PROBLEM DESCRIPTION -
Whenever "label" occurs in a line of the material, list that line.

DATA EXTRACT -
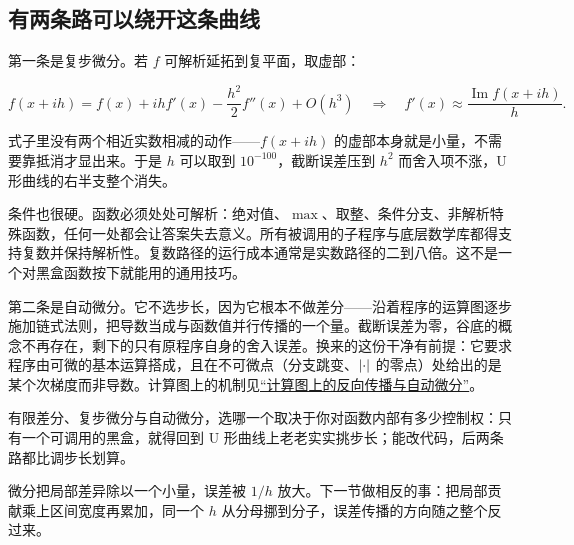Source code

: \subsection{有两条路可以绕开这条曲线}

第一条是复步微分。若 \(f\) 可解析延拓到复平面，取虚部：

\[
f(x+ih)=f(x)+ihf'(x)-\frac{h^2}{2}f''(x)+O(h^3)
\quad\Longrightarrow\quad
f'(x)\approx\frac{\operatorname{Im}f(x+ih)}{h}.
\]

式子里没有两个相近实数相减的动作——\(f(x+ih)\) 的虚部本身就是小量，不需要靠抵消才显出来。于是 \(h\) 可以取到 \(10^{-100}\)，截断误差压到 \(h^2\) 而舍入项不涨，U 形曲线的右半支整个消失。

条件也很硬。函数必须处处可解析：绝对值、\(\max\)、取整、条件分支、非解析特殊函数，任何一处都会让答案失去意义。所有被调用的子程序与底层数学库都得支持复数并保持解析性。复数路径的运行成本通常是实数路径的二到八倍。这不是一个对黑盒函数按下就能用的通用技巧。

第二条是自动微分。它不选步长，因为它根本不做差分——沿着程序的运算图逐步施加链式法则，把导数当成与函数值并行传播的一个量。截断误差为零，谷底的概念不再存在，剩下的只有原程序自身的舍入误差。换来的这份干净有前提：它要求程序由可微的基本运算搭成，且在不可微点（分支跳变、\(\abs{\cdot}\) 的零点）处给出的是某个次梯度而非导数。计算图上的机制见\hyperref[sec:10-Matrix-Calculus/04-Applications/03]{``计算图上的反向传播与自动微分''}。

有限差分、复步微分与自动微分，选哪一个取决于你对函数内部有多少控制权：只有一个可调用的黑盒，就得回到 U 形曲线上老老实实挑步长；能改代码，后两条路都比调步长划算。

微分把局部差异除以一个小量，误差被 \(1/h\) 放大。下一节做相反的事：把局部贡献乘上区间宽度再累加，同一个 \(h\) 从分母挪到分子，误差传播的方向随之整个反过来。
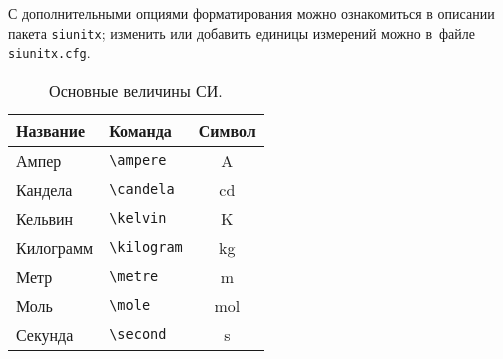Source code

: С дополнительными опциями форматирования можно ознакомиться в описании пакета \texttt{siunitx};
изменить или добавить единицы измерений можно в~файле \texttt{siunitx.cfg}.

\begin{table}
    \caption{Основные величины СИ.}\label{tab:unit:base}
    \centering
    \begin{tabular}{llc}
        \toprule
        Название  & Команда                & Символ         \\
        \midrule
        Ампер     & \verb|\ampere| & \si{\ampere}   \\
        Кандела   & \verb|\candela| & \si{\candela}  \\
        Кельвин   & \verb|\kelvin| & \si{\kelvin}   \\
        Килограмм & \verb|\kilogram| & \si{\kilogram} \\
        Метр      & \verb|\metre| & \si{\metre}    \\
        Моль      & \verb|\mole| & \si{\mole}     \\
        Секунда   & \verb|\second| & \si{\second}   \\
        \bottomrule
    \end{tabular}
\end{table}

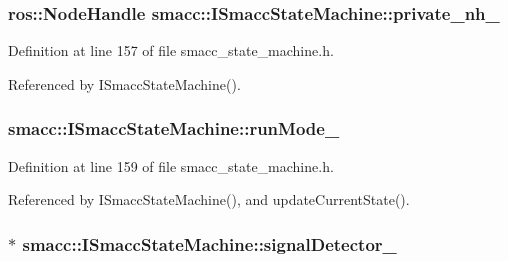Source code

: \subsubsection[{\texorpdfstring{private\+\_\+nh\+\_\+}{private_nh_}}]{\setlength{\rightskip}{0pt plus 5cm}ros\+::\+Node\+Handle smacc\+::\+I\+Smacc\+State\+Machine\+::private\+\_\+nh\+\_\+\hspace{0.3cm}{\ttfamily [private]}}\hypertarget{classsmacc_1_1ISmaccStateMachine_a9c6a5c647ecca6599589c12fdcd53bfc}{}\label{classsmacc_1_1ISmaccStateMachine_a9c6a5c647ecca6599589c12fdcd53bfc}


Definition at line 157 of file smacc\+\_\+state\+\_\+machine.\+h.



Referenced by I\+Smacc\+State\+Machine().

\subsubsection[{\texorpdfstring{run\+Mode\+\_\+}{runMode_}}]{ smacc\+::\+I\+Smacc\+State\+Machine\+::run\+Mode\+\_\+\hspace{0.3cm}{\ttfamily [private]}}\hypertarget{classsmacc_1_1ISmaccStateMachine_a9f8cfbf577f7ae7a48b7a328e2e6b589}{}\label{classsmacc_1_1ISmaccStateMachine_a9f8cfbf577f7ae7a48b7a328e2e6b589}


Definition at line 159 of file smacc\+\_\+state\+\_\+machine.\+h.



Referenced by I\+Smacc\+State\+Machine(), and update\+Current\+State().

\subsubsection[{\texorpdfstring{signal\+Detector\+\_\+}{signalDetector_}}]{$\ast$ smacc\+::\+I\+Smacc\+State\+Machine\+::signal\+Detector\+\_\+\hspace{0.3cm}{\ttfamily [private]}}\hypertarget{classsmacc_1_1ISmaccStateMachine_a3982eb671f5f001cb047d3a467789986}{}\label{classsmacc_1_1ISmaccStateMachine_a3982eb671f5f001cb047d3a467789986}


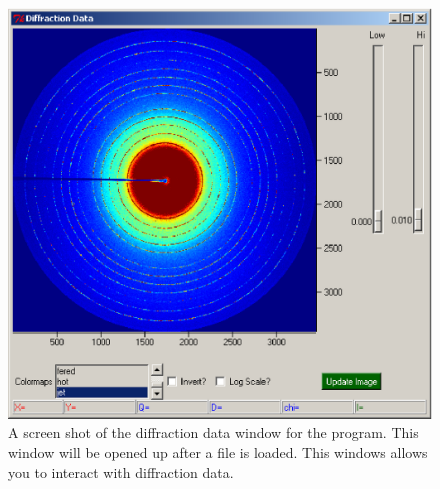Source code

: \begin{figure}
    \centering
    \includegraphics[scale=.75]{figures/diffraction_data_window.eps}
    \caption{A screen shot of the diffraction data window for
    the program. This window will be opened up after a file is 
    loaded. This windows allows you to interact with diffraction 
    data.} 
    \label{diffraction_data_window}
\end{figure}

REPLY TO THE EXERCISE -
    \caption{Основные величины СИ.}\label{tab:unit:base}
: \subsubsection[{\texorpdfstring{private\+\_\+nh\+\_\+}{private_nh_}}]{\setlength{\rightskip}{0pt plus 5cm}ros\+::\+Node\+Handle smacc\+::\+I\+Smacc\+State\+Machine\+::private\+\_\+nh\+\_\+\hspace{0.3cm}{\ttfamily [private]}}\hypertarget{classsmacc_1_1ISmaccStateMachine_a9c6a5c647ecca6599589c12fdcd53bfc}{}\label{classsmacc_1_1ISmaccStateMachine_a9c6a5c647ecca6599589c12fdcd53bfc}
\subsubsection[{\texorpdfstring{run\+Mode\+\_\+}{runMode_}}]{ smacc\+::\+I\+Smacc\+State\+Machine\+::run\+Mode\+\_\+\hspace{0.3cm}{\ttfamily [private]}}\hypertarget{classsmacc_1_1ISmaccStateMachine_a9f8cfbf577f7ae7a48b7a328e2e6b589}{}\label{classsmacc_1_1ISmaccStateMachine_a9f8cfbf577f7ae7a48b7a328e2e6b589}
\subsubsection[{\texorpdfstring{signal\+Detector\+\_\+}{signalDetector_}}]{$\ast$ smacc\+::\+I\+Smacc\+State\+Machine\+::signal\+Detector\+\_\+\hspace{0.3cm}{\ttfamily [private]}}\hypertarget{classsmacc_1_1ISmaccStateMachine_a3982eb671f5f001cb047d3a467789986}{}\label{classsmacc_1_1ISmaccStateMachine_a3982eb671f5f001cb047d3a467789986}
    \label{diffraction_data_window}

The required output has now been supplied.